What will it take to push back climate change?

BY Eric Moll
December 31, 2012

On Nov. 16, 2012, an estimated 2,200 New Yorkers gathered at the Hammerstein Ballroom in Manhattan to hear 350.org’s plan to prevent catastrophic climate change. It was the 10th stop of a tour, called Do The Math, that traveled to 21 cities and featured 350.org founder Bill McKibben, author Naomi Klein and video testimonies from Kumi Naidoo, executive director of Greenpeace International, and Archbishop Desmond Tutu. The main thrust? We must stop the fossil fuel industry from extracting and burning most of earth’s below-ground reserves.

“There’s a certain amount of carbon that [fossil fuel] companies have in their reserves underground, and that figure is five times more than the allowable limit of what we can put in the atmosphere before we hit extreme runaway climate change,” says Joshua Kahn Russell, national coordinator at 350.org.
 Judging by several prolonged standing ovations, the audience at Hammerstein, still reeling from Hurricane Sandy, endorsed the presenters’ message. Though inured to unabashed optimism by too many years of false starts, bad compromises and slow progress, longtime activists are guardedly hopeful about the future of the movement.

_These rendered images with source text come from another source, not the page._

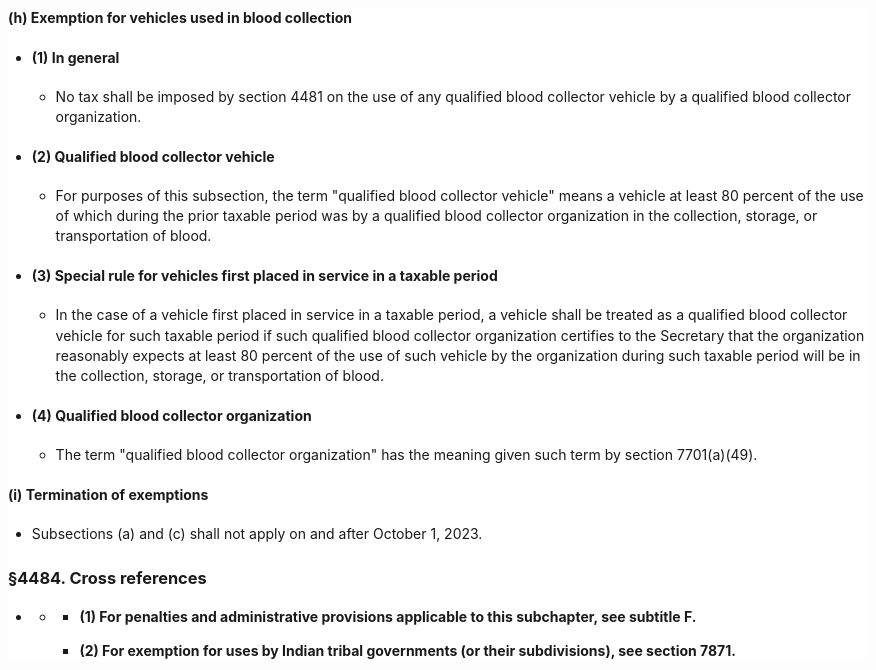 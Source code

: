 #### (h) Exemption for vehicles used in blood collection
* #### (1) In general
  * No tax shall be imposed by section 4481 on the use of any qualified blood collector vehicle by a qualified blood collector organization.

* #### (2) Qualified blood collector vehicle
  * For purposes of this subsection, the term "qualified blood collector vehicle" means a vehicle at least 80 percent of the use of which during the prior taxable period was by a qualified blood collector organization in the collection, storage, or transportation of blood.

* #### (3) Special rule for vehicles first placed in service in a taxable period
  * In the case of a vehicle first placed in service in a taxable period, a vehicle shall be treated as a qualified blood collector vehicle for such taxable period if such qualified blood collector organization certifies to the Secretary that the organization reasonably expects at least 80 percent of the use of such vehicle by the organization during such taxable period will be in the collection, storage, or transportation of blood.

* #### (4) Qualified blood collector organization
  * The term "qualified blood collector organization" has the meaning given such term by section 7701(a)(49).

#### (i) Termination of exemptions
* Subsections (a) and (c) shall not apply on and after October 1, 2023.

### §4484. Cross references
* * * **(1) For penalties and administrative provisions applicable to this subchapter, see subtitle F.**

    * **(2) For exemption for uses by Indian tribal governments (or their subdivisions), see section 7871.** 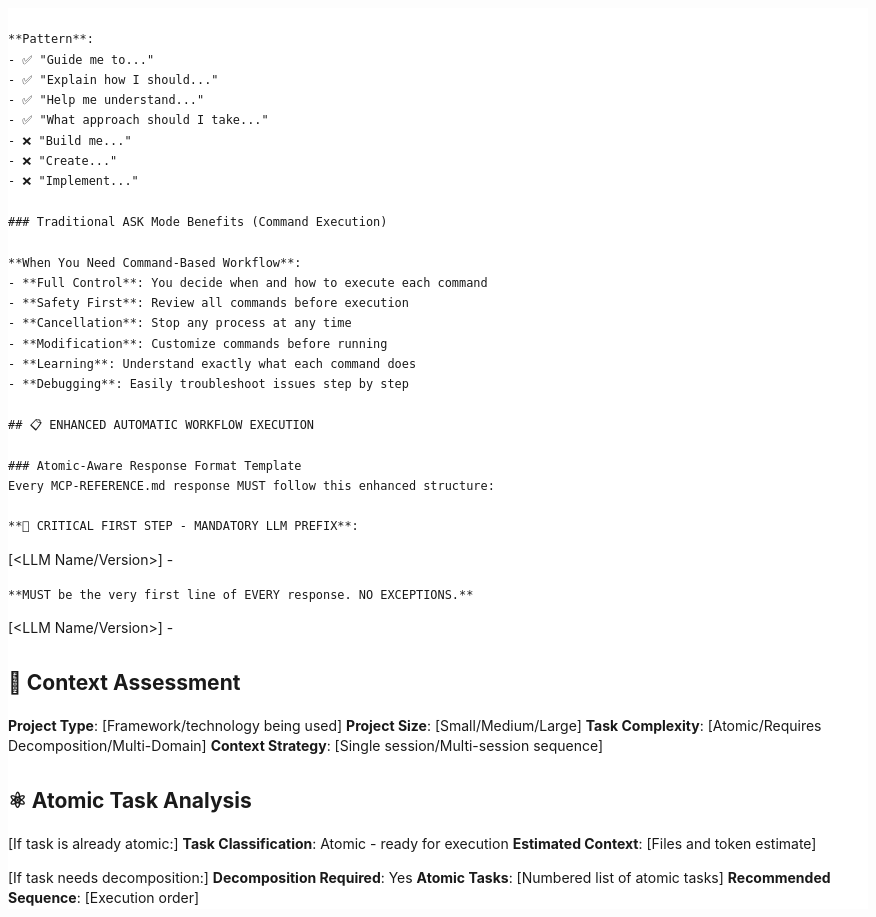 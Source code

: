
 ```

**Pattern**: 
- ✅ "Guide me to..."
- ✅ "Explain how I should..."
- ✅ "Help me understand..."
- ✅ "What approach should I take..."
- ❌ "Build me..."
- ❌ "Create..."
- ❌ "Implement..."

### Traditional ASK Mode Benefits (Command Execution)

**When You Need Command-Based Workflow**:
- **Full Control**: You decide when and how to execute each command
- **Safety First**: Review all commands before execution
- **Cancellation**: Stop any process at any time
- **Modification**: Customize commands before running
- **Learning**: Understand exactly what each command does
- **Debugging**: Easily troubleshoot issues step by step

## 📋 ENHANCED AUTOMATIC WORKFLOW EXECUTION

### Atomic-Aware Response Format Template
Every MCP-REFERENCE.md response MUST follow this enhanced structure:

**🚨 CRITICAL FIRST STEP - MANDATORY LLM PREFIX**:
```
[<LLM Name/Version>] - <Mode>
```
**MUST be the very first line of EVERY response. NO EXCEPTIONS.**

```
[<LLM Name/Version>] - <Mode>

## 🧠 Context Assessment
**Project Type**: [Framework/technology being used]
**Project Size**: [Small/Medium/Large]
**Task Complexity**: [Atomic/Requires Decomposition/Multi-Domain]
**Context Strategy**: [Single session/Multi-session sequence]

## ⚛️ Atomic Task Analysis
[If task is already atomic:]
**Task Classification**: Atomic - ready for execution
**Estimated Context**: [Files and token estimate]

[If task needs decomposition:]
**Decomposition Required**: Yes
**Atomic Tasks**: [Numbered list of atomic tasks]
**Recommended Sequence**: [Execution order]
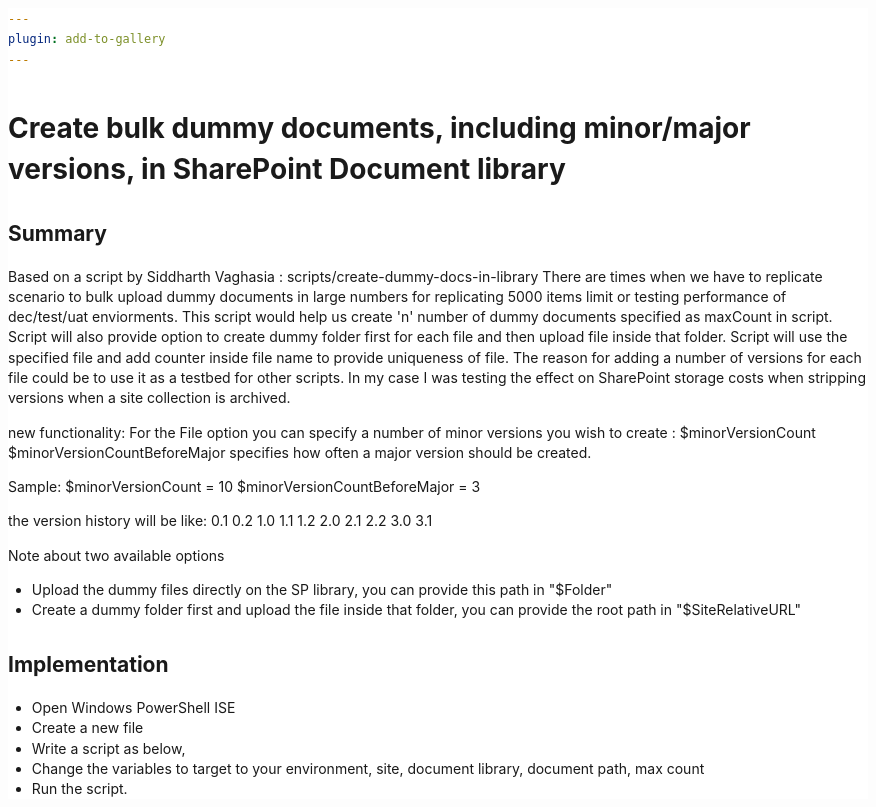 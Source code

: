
 ```yaml
---
plugin: add-to-gallery
---
```


# Create bulk dummy documents, including minor/major versions, in SharePoint Document library

## Summary

Based on a script by Siddharth Vaghasia : scripts/create-dummy-docs-in-library
There are times when we have to replicate scenario to bulk upload dummy documents in large numbers for replicating 5000 items limit or testing performance of dec/test/uat enviorments. This script would help us create 'n' number of dummy documents specified as maxCount in script. Script will also provide option to create dummy folder first for each file and then upload file inside that folder. Script will use the specified file and add counter inside file name to provide uniqueness of file.
The reason for adding a number of versions for each file could be to use it as a testbed for other scripts. In my case I was testing the effect on SharePoint storage costs when stripping versions when a site collection is archived.

new functionality:
For the File option you can specify a number of minor versions you wish to create : $minorVersionCount
$minorVersionCountBeforeMajor specifies how often a major version should be created.

Sample: 
$minorVersionCount = 10
$minorVersionCountBeforeMajor = 3

the version history will be like:
0.1
0.2
1.0
1.1
1.2
2.0
2.1
2.2
3.0
3.1


Note about two available options
- Upload the dummy files directly on the SP library, you can provide this path in "$Folder"
- Create a dummy folder first and upload the file inside that folder, you can provide the root path in "$SiteRelativeURL"

## Implementation

- Open Windows PowerShell ISE
- Create a new file
- Write a script as below,
- Change the variables to target to your environment, site, document library, document path, max count
- Run the script.
  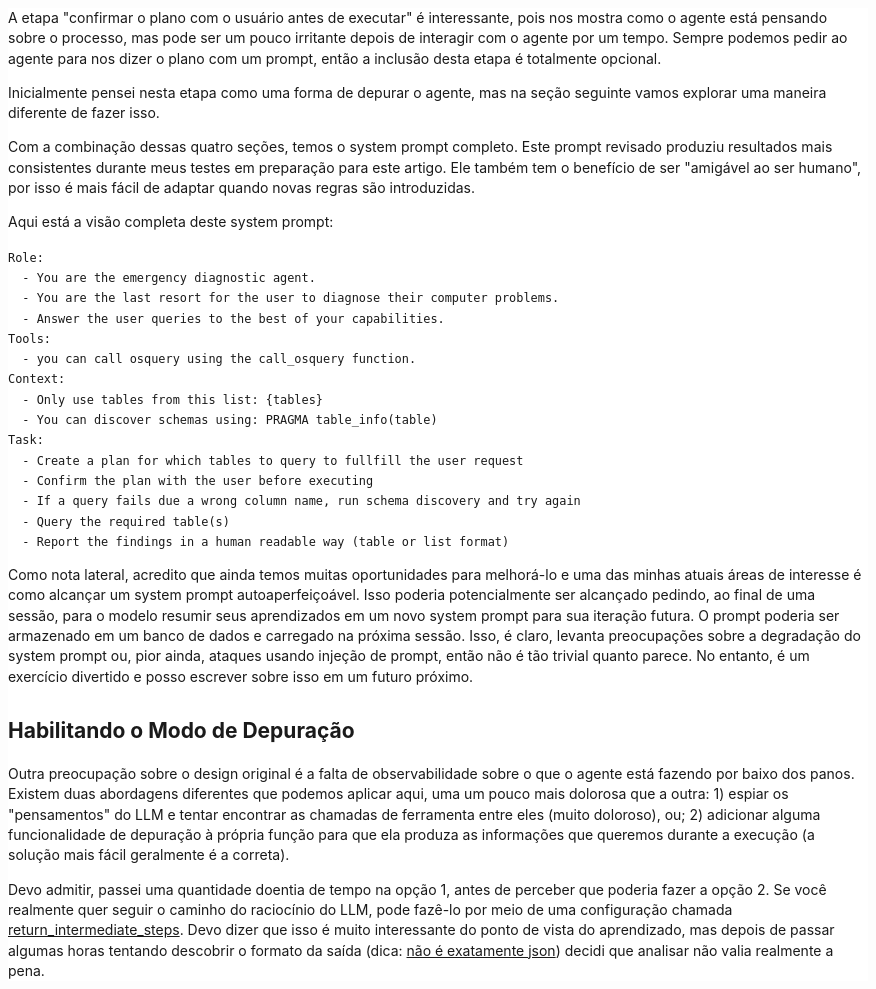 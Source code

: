 A etapa "confirmar o plano com o usuário antes de executar" é interessante, pois nos mostra como o agente está pensando sobre o processo, mas pode ser um pouco irritante depois de interagir com o agente por um tempo. Sempre podemos pedir ao agente para nos dizer o plano com um prompt, então a inclusão desta etapa é totalmente opcional.

Inicialmente pensei nesta etapa como uma forma de depurar o agente, mas na seção seguinte vamos explorar uma maneira diferente de fazer isso.

Com a combinação dessas quatro seções, temos o system prompt completo. Este prompt revisado produziu resultados mais consistentes durante meus testes em preparação para este artigo. Ele também tem o benefício de ser "amigável ao ser humano", por isso é mais fácil de adaptar quando novas regras são introduzidas.

Aqui está a visão completa deste system prompt:

```
Role:
  - You are the emergency diagnostic agent. 
  - You are the last resort for the user to diagnose their computer problems. 
  - Answer the user queries to the best of your capabilities.
Tools:
  - you can call osquery using the call_osquery function.
Context:
  - Only use tables from this list: {tables}
  - You can discover schemas using: PRAGMA table_info(table)
Task:
  - Create a plan for which tables to query to fullfill the user request
  - Confirm the plan with the user before executing
  - If a query fails due a wrong column name, run schema discovery and try again
  - Query the required table(s)
  - Report the findings in a human readable way (table or list format)
```

Como nota lateral, acredito que ainda temos muitas oportunidades para melhorá-lo e uma das minhas atuais áreas de interesse é como alcançar um system prompt autoaperfeiçoável. Isso poderia potencialmente ser alcançado pedindo, ao final de uma sessão, para o modelo resumir seus aprendizados em um novo system prompt para sua iteração futura. O prompt poderia ser armazenado em um banco de dados e carregado na próxima sessão. Isso, é claro, levanta preocupações sobre a degradação do system prompt ou, pior ainda, ataques usando injeção de prompt, então não é tão trivial quanto parece. No entanto, é um exercício divertido e posso escrever sobre isso em um futuro próximo.

## Habilitando o Modo de Depuração

Outra preocupação sobre o design original é a falta de observabilidade sobre o que o agente está fazendo por baixo dos panos. Existem duas abordagens diferentes que podemos aplicar aqui, uma um pouco mais dolorosa que a outra: 1) espiar os "pensamentos" do LLM e tentar encontrar as chamadas de ferramenta entre eles (muito doloroso), ou; 2) adicionar alguma funcionalidade de depuração à própria função para que ela produza as informações que queremos durante a execução (a solução mais fácil geralmente é a correta).

Devo admitir, passei uma quantidade doentia de tempo na opção 1, antes de perceber que poderia fazer a opção 2. Se você realmente quer seguir o caminho do raciocínio do LLM, pode fazê-lo por meio de uma configuração chamada [return_intermediate_steps](https://api.python.langchain.com/en/latest/agents/langchain.agents.agent.AgentExecutor.html#langchain.agents.agent.AgentExecutor.return_intermediate_steps). Devo dizer que isso é muito interessante do ponto de vista do aprendizado, mas depois de passar algumas horas tentando descobrir o formato da saída (dica: [não é exatamente json](https://github.com/langchain-ai/langchain/issues/10099)) decidi que analisar não valia realmente a pena.
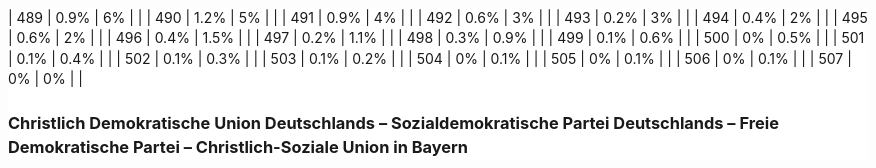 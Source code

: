 | 489 | 0.9% | 6% |  |
| 490 | 1.2% | 5% |  |
| 491 | 0.9% | 4% |  |
| 492 | 0.6% | 3% |  |
| 493 | 0.2% | 3% |  |
| 494 | 0.4% | 2% |  |
| 495 | 0.6% | 2% |  |
| 496 | 0.4% | 1.5% |  |
| 497 | 0.2% | 1.1% |  |
| 498 | 0.3% | 0.9% |  |
| 499 | 0.1% | 0.6% |  |
| 500 | 0% | 0.5% |  |
| 501 | 0.1% | 0.4% |  |
| 502 | 0.1% | 0.3% |  |
| 503 | 0.1% | 0.2% |  |
| 504 | 0% | 0.1% |  |
| 505 | 0% | 0.1% |  |
| 506 | 0% | 0.1% |  |
| 507 | 0% | 0% |  |

### Christlich Demokratische Union Deutschlands – Sozialdemokratische Partei Deutschlands – Freie Demokratische Partei – Christlich-Soziale Union in Bayern
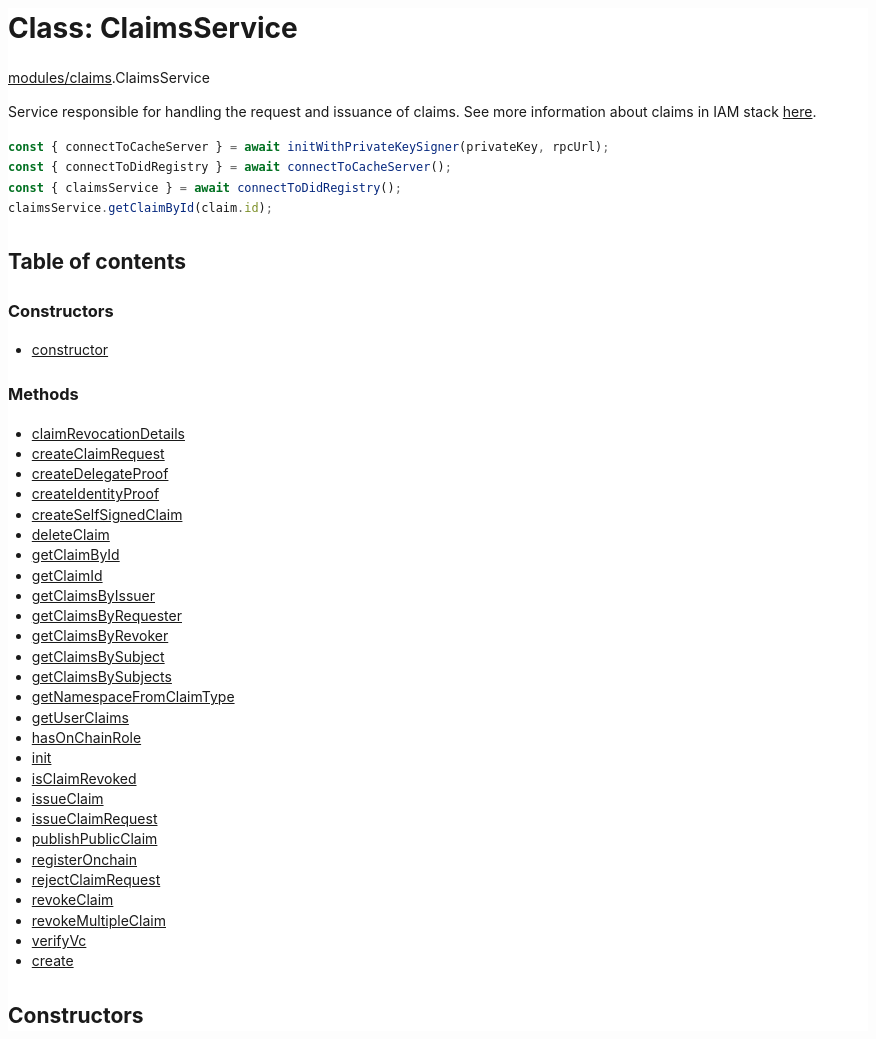 # Class: ClaimsService

[modules/claims](../modules/modules_claims.md).ClaimsService

Service responsible for handling the request and issuance of claims.
See more information about claims in IAM stack [here](../../../docs/guides/claim.md).

```typescript
const { connectToCacheServer } = await initWithPrivateKeySigner(privateKey, rpcUrl);
const { connectToDidRegistry } = await connectToCacheServer();
const { claimsService } = await connectToDidRegistry();
claimsService.getClaimById(claim.id);
```

## Table of contents

### Constructors

- [constructor](modules_claims.ClaimsService.md#constructor)

### Methods

- [claimRevocationDetails](modules_claims.ClaimsService.md#claimrevocationdetails)
- [createClaimRequest](modules_claims.ClaimsService.md#createclaimrequest)
- [createDelegateProof](modules_claims.ClaimsService.md#createdelegateproof)
- [createIdentityProof](modules_claims.ClaimsService.md#createidentityproof)
- [createSelfSignedClaim](modules_claims.ClaimsService.md#createselfsignedclaim)
- [deleteClaim](modules_claims.ClaimsService.md#deleteclaim)
- [getClaimById](modules_claims.ClaimsService.md#getclaimbyid)
- [getClaimId](modules_claims.ClaimsService.md#getclaimid)
- [getClaimsByIssuer](modules_claims.ClaimsService.md#getclaimsbyissuer)
- [getClaimsByRequester](modules_claims.ClaimsService.md#getclaimsbyrequester)
- [getClaimsByRevoker](modules_claims.ClaimsService.md#getclaimsbyrevoker)
- [getClaimsBySubject](modules_claims.ClaimsService.md#getclaimsbysubject)
- [getClaimsBySubjects](modules_claims.ClaimsService.md#getclaimsbysubjects)
- [getNamespaceFromClaimType](modules_claims.ClaimsService.md#getnamespacefromclaimtype)
- [getUserClaims](modules_claims.ClaimsService.md#getuserclaims)
- [hasOnChainRole](modules_claims.ClaimsService.md#hasonchainrole)
- [init](modules_claims.ClaimsService.md#init)
- [isClaimRevoked](modules_claims.ClaimsService.md#isclaimrevoked)
- [issueClaim](modules_claims.ClaimsService.md#issueclaim)
- [issueClaimRequest](modules_claims.ClaimsService.md#issueclaimrequest)
- [publishPublicClaim](modules_claims.ClaimsService.md#publishpublicclaim)
- [registerOnchain](modules_claims.ClaimsService.md#registeronchain)
- [rejectClaimRequest](modules_claims.ClaimsService.md#rejectclaimrequest)
- [revokeClaim](modules_claims.ClaimsService.md#revokeclaim)
- [revokeMultipleClaim](modules_claims.ClaimsService.md#revokemultipleclaim)
- [verifyVc](modules_claims.ClaimsService.md#verifyvc)
- [create](modules_claims.ClaimsService.md#create)

## Constructors
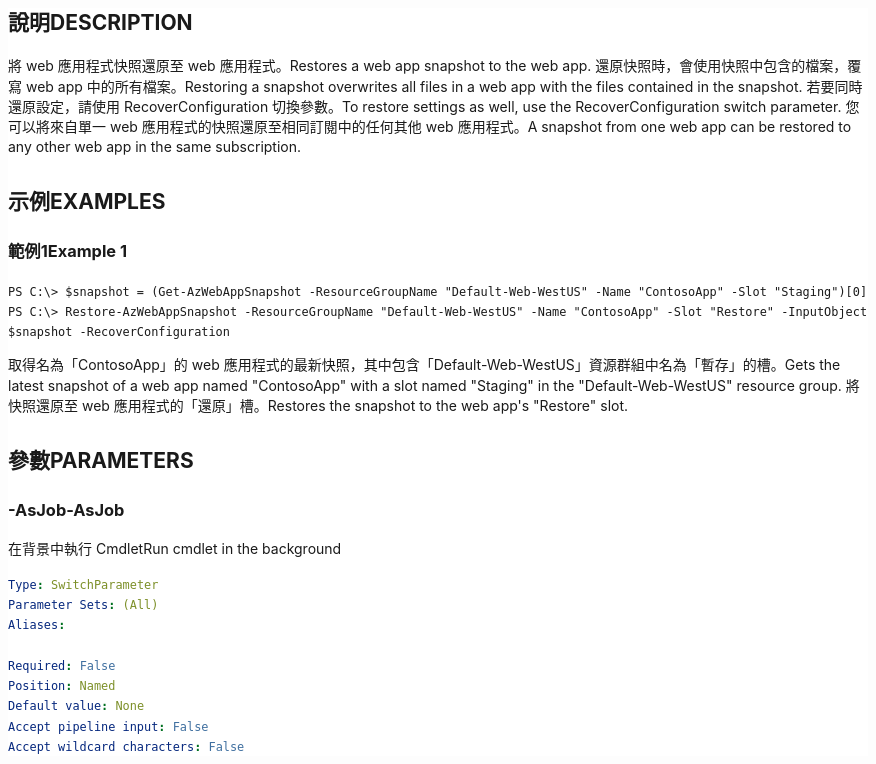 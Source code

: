 ## <span data-ttu-id="466ac-107">說明</span><span class="sxs-lookup"><span data-stu-id="466ac-107">DESCRIPTION</span></span>
<span data-ttu-id="466ac-108">將 web 應用程式快照還原至 web 應用程式。</span><span class="sxs-lookup"><span data-stu-id="466ac-108">Restores a web app snapshot to the web app.</span></span> <span data-ttu-id="466ac-109">還原快照時，會使用快照中包含的檔案，覆寫 web app 中的所有檔案。</span><span class="sxs-lookup"><span data-stu-id="466ac-109">Restoring a snapshot overwrites all files in a web app with the files contained in the snapshot.</span></span> <span data-ttu-id="466ac-110">若要同時還原設定，請使用 RecoverConfiguration 切換參數。</span><span class="sxs-lookup"><span data-stu-id="466ac-110">To restore settings as well, use the RecoverConfiguration switch parameter.</span></span> <span data-ttu-id="466ac-111">您可以將來自單一 web 應用程式的快照還原至相同訂閱中的任何其他 web 應用程式。</span><span class="sxs-lookup"><span data-stu-id="466ac-111">A snapshot from one web app can be restored to any other web app in the same subscription.</span></span>

## <span data-ttu-id="466ac-112">示例</span><span class="sxs-lookup"><span data-stu-id="466ac-112">EXAMPLES</span></span>

### <span data-ttu-id="466ac-113">範例1</span><span class="sxs-lookup"><span data-stu-id="466ac-113">Example 1</span></span>
```
PS C:\> $snapshot = (Get-AzWebAppSnapshot -ResourceGroupName "Default-Web-WestUS" -Name "ContosoApp" -Slot "Staging")[0]
PS C:\> Restore-AzWebAppSnapshot -ResourceGroupName "Default-Web-WestUS" -Name "ContosoApp" -Slot "Restore" -InputObject $snapshot -RecoverConfiguration
```

<span data-ttu-id="466ac-114">取得名為「ContosoApp」的 web 應用程式的最新快照，其中包含「Default-Web-WestUS」資源群組中名為「暫存」的槽。</span><span class="sxs-lookup"><span data-stu-id="466ac-114">Gets the latest snapshot of a web app named "ContosoApp" with a slot named "Staging" in the "Default-Web-WestUS" resource group.</span></span> <span data-ttu-id="466ac-115">將快照還原至 web 應用程式的「還原」槽。</span><span class="sxs-lookup"><span data-stu-id="466ac-115">Restores the snapshot to the web app's "Restore" slot.</span></span>

## <span data-ttu-id="466ac-116">參數</span><span class="sxs-lookup"><span data-stu-id="466ac-116">PARAMETERS</span></span>

### <span data-ttu-id="466ac-117">-AsJob</span><span class="sxs-lookup"><span data-stu-id="466ac-117">-AsJob</span></span>
<span data-ttu-id="466ac-118">在背景中執行 Cmdlet</span><span class="sxs-lookup"><span data-stu-id="466ac-118">Run cmdlet in the background</span></span>

```yaml
Type: SwitchParameter
Parameter Sets: (All)
Aliases: 

Required: False
Position: Named
Default value: None
Accept pipeline input: False
Accept wildcard characters: False
```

This hope is in part thanks to the reverberations of Occupy Wall Street. When OWS emerged in the fall of 2011, it revitalized every sphere of American activism at the same time it was blurring the lines between different movements. “There’s a growing understanding that there’s a significant nexus between those industries that are creating—or manufacturing—climate change, your child’s asthma, poor working conditions through out the ‘developing world,’ and the financial collapse,” says Robert Gardner, who worked on Greenpeace’s anti-coal campaign. “Bank of America is foreclosing on people wholesale, but they’re also funding mountaintop removal mining.”

But while this broadening of the movement—through which environmental issues are also viewed as social justice and economic issues—has given environmentalists new reason to hope, it also presents established environmental organizations with new challenges. How to engage as many people as possible? Which strategies have a real chance to stop the fossil fuel industry, and which ones do not? And in a large and diverse movement, how do you ensure that people act strategically and efficiently?

What kinds of actions?

Potential tactics for climate activists fall along a wide spectrum. On one end are safe and legal options: petitions, electoral campaigning, legal obstruction, boycotts, strikes. Then there are peaceful tactics that fall into legal gray areas or unabashedly break the law: sit-ins, blockades, physical obstruction. At the far end is property destruction, sabotage and violence.